Going back to work after maternity leave, let alone pumping at work, was difficult. I stressed about my baby in daycare; I stressed about how much baby was eating; wondering how much he might cry or sleep. I also stressed about my performance at work; about commuting; about pumping milk.
If I was going to keep nursing and pumping, I knew I had to make it as easy as I could at work. There are now a record number of American moms that are breastfeeding, but there is a significant drop in breastfeeding rates between 6-months and one year. One of the reasons could be because trying to nursing and pumping at work is hard.
Here are 5 tips that might help set you up for successful pumping at work:
Quality Pump. I invested in a electric, closed system, double pump for work (which would have been free with the Affordable Care Act). It was important for me that it was a closed system that put a barrier between the milk and the pump tubing. Being able to pump both breasts simultaneously was a huge time saver. I also bought a manual pump for home; since I nurse on demand and don’t often have to pump at home.The Philips Avent bottles fit the new Spectra wide neck pump horns – bonus!
Pumping nursing bras and tanks. There are some great specialty bras from Rumina, Dairy Fairy, and Simple Wishes that you can wear comfortably all day and not have to deal with changing in and out of with a pumping corset. It makes tremendous difference to have a hands free pump bra. Don’t forget the Bamboobies for when you get a little leaky.
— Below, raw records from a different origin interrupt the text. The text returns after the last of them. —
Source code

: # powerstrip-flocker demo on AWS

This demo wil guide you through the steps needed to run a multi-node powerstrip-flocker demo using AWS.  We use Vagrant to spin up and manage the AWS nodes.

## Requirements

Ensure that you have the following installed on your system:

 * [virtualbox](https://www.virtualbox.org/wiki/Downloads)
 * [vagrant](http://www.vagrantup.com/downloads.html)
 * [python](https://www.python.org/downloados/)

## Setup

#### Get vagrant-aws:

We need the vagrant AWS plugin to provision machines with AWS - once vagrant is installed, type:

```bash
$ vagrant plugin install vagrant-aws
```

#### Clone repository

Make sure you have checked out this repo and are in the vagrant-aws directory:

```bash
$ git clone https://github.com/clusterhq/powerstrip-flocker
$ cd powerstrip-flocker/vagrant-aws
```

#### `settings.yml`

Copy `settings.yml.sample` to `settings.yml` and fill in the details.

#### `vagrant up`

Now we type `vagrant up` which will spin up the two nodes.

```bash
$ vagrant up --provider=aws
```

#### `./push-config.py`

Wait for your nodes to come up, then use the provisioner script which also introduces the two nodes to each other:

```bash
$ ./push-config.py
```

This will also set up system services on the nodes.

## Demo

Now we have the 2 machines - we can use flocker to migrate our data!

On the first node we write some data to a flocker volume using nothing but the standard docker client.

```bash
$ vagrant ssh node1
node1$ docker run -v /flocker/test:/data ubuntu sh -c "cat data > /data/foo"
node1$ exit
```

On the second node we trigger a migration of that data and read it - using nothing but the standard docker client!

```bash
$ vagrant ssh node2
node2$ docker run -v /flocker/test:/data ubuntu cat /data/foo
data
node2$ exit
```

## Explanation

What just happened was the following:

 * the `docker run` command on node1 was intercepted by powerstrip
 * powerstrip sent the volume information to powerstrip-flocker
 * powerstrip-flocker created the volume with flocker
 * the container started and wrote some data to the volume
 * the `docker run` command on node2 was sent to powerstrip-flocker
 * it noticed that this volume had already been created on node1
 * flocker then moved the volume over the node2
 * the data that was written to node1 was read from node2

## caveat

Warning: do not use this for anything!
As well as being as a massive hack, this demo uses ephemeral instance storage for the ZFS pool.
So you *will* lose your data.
Nursing/Pumping friendly clothing. I’m lucky my office has a dedicated space for nursing moms to pump, but my day was made easier when I could simple unzip the front of my dress. Tops and dresses that have a surplice neckline or double-layer make it faster to hook up a pump or nurse-on-demand. Companies like Milla – Beyond Maternity (which I founded), Latched Mama, and Figure 8 Maternity offer options at different price points and styles.
Dedicated pumping schedule. I blocked off three 30-minute breaks each day to pump: 9am, 12pm and 3pm. This was critical when I first went back to work to manage being engorged. As time went on, I dropped to two pump sessions (11am and 4pm). Sure some days it was hard to juggle meetings, but Federal law states that most employers must provide breaks and a private place to pump. Most states also have a law that protects nursing moms as well. All the more reason to have your bra and clothing have easy, fast access.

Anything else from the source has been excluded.